Dia mengatakan, AI tidak memiliki kreativitas dan emosi seperti seorang jurnalis yang memang melihat kondisi di lapangan hingga kondisi emosi yang ada. Maka menurut dia penggunaan AI di bidang jurnalistik perlu dibatasi agar esensi emosional tidak hilang.
"Kita tetap juga harus memberikan humanitynya di dalam menulis berita," katanya.
Dia juga menyoroti bagaimana algoritma saat ini jadi kurator berita, hingga yang keluar saat ini bukan faktual tetapi lebih banyak berita yang sensasional. Maka dalam memandang AI masyarakat harus bisa kritis dalam penggunaannya, edukasi perlu ditekankan agar penggunaan AI bisa lebih bijak dan beretika.

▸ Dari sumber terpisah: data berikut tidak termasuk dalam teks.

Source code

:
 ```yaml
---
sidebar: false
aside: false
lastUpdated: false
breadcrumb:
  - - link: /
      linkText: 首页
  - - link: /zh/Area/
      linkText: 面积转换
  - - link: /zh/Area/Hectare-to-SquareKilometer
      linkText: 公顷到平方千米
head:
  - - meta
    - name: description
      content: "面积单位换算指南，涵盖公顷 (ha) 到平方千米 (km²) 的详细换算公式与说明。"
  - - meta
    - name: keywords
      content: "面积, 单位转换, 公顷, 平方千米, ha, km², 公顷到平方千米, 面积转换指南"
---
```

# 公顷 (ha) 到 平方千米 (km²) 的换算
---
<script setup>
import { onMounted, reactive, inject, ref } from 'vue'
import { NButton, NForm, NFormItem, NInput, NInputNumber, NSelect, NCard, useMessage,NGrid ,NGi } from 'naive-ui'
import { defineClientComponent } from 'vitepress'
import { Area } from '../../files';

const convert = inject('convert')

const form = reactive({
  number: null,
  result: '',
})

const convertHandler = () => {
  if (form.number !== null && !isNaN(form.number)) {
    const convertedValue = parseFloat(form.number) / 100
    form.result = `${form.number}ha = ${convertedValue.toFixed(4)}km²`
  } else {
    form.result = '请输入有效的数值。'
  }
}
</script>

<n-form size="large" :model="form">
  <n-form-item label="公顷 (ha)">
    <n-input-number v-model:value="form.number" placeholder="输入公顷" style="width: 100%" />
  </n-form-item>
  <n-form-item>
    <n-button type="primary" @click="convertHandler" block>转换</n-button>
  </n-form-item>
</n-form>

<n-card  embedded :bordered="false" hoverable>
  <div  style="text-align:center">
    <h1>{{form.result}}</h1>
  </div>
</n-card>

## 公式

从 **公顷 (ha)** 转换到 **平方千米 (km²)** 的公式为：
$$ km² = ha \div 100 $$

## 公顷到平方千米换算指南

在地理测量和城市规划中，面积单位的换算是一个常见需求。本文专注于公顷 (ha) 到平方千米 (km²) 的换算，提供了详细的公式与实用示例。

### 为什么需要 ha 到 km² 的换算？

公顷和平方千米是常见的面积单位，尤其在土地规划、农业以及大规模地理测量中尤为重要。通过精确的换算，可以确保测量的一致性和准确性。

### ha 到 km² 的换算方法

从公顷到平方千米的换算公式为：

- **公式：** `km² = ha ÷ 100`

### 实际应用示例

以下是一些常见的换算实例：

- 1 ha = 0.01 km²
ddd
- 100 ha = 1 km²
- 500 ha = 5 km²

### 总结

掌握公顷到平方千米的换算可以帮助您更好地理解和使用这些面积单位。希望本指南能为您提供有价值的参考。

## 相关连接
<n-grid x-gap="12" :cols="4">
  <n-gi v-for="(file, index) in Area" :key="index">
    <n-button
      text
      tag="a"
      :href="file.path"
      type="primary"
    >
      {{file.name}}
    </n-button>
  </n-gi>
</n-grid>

2. AI bukan produk jurnalistik dan bisa menjadi pisau bermata dua

Dalam kesempatan yang sama, Pemimpin redaksi IDN Times, Zulfiani Lubis mengungkapkan news value lebih penting dari pada algoritma. Karena jika bicara disrupsi AI di media pada akhirnya konsumen media memang akan di kontrol oleh algoritma, namun ini seperti pisau bermata dua. Maka AI juga, kata dia bukanlah produk jurnalistik dan bisa menjadi pisau bermata dua, karena verifikasi hanya bisa dilakukan oleh manusia.
3. Values dan cara kerja jurnalis tidak akan pernah berubah

Namun pada akhirnya, produk jurnalistik dihasilkan salah satunya adalah dengan adanya kutipan wawancara di dalamnya. Karena memang jurnalis punya dua sumber untuk beritanya. Hal ini yang tidak akan berubah jika memang seseorang masih menyebut dirinya jurnalis.
"Ada namanya primary source ada secondary source. Primary source kita wawancara langsung kalau dulu door stop, enggak bisa lewat WhatsApp doang secondary source dari riset dari data dan menurut saya sampai kapanpun values dan cara kerja ini tidak akan pernah berubah, kalau memang masih ingin menyebut diri sebagai jurnalis," katanya.